# Requirement:
Work out the number of lines in the records that include the word "HTTP"; reply with that number alone.

Entries taken from a collection
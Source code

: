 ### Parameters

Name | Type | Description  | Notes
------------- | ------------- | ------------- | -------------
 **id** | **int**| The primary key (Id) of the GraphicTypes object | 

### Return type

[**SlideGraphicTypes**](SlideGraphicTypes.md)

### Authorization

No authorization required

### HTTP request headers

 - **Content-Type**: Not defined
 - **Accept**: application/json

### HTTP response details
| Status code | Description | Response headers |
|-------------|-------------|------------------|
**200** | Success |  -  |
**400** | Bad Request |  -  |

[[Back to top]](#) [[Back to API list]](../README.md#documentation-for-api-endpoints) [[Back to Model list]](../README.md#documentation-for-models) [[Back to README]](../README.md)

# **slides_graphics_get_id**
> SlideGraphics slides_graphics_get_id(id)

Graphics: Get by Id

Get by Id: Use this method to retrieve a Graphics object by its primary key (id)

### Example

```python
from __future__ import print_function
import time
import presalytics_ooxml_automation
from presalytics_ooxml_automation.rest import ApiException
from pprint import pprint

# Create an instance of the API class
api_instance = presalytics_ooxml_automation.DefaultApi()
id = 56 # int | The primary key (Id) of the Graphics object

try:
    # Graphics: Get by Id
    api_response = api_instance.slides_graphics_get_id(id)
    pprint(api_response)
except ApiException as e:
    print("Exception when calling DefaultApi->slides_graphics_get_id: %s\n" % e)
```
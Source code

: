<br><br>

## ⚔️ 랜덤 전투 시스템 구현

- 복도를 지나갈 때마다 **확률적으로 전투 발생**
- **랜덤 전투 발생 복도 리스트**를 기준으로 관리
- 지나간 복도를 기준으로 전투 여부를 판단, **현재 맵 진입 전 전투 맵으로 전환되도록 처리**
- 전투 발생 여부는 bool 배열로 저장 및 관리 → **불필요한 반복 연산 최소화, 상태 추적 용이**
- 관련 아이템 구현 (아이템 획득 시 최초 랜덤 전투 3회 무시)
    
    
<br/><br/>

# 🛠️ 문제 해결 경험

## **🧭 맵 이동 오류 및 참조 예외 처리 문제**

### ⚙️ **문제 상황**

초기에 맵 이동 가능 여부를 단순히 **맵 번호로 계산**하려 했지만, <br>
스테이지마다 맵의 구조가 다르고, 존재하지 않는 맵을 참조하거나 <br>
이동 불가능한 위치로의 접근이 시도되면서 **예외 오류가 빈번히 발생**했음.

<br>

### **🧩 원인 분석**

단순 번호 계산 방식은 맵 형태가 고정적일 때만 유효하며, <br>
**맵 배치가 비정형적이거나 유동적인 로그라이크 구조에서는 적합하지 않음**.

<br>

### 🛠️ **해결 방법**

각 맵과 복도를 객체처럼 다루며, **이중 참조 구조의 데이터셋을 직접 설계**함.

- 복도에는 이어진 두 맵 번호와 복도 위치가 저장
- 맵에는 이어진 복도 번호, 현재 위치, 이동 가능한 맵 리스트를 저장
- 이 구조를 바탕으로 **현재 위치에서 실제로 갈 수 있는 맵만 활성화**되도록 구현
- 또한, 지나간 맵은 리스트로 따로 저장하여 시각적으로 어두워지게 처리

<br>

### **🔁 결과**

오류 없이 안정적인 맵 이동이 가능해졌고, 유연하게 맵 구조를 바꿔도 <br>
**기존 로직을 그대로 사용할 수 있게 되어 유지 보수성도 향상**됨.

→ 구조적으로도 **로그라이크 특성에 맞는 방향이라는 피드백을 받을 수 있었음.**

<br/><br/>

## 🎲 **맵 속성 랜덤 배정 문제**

# Output for this task:
2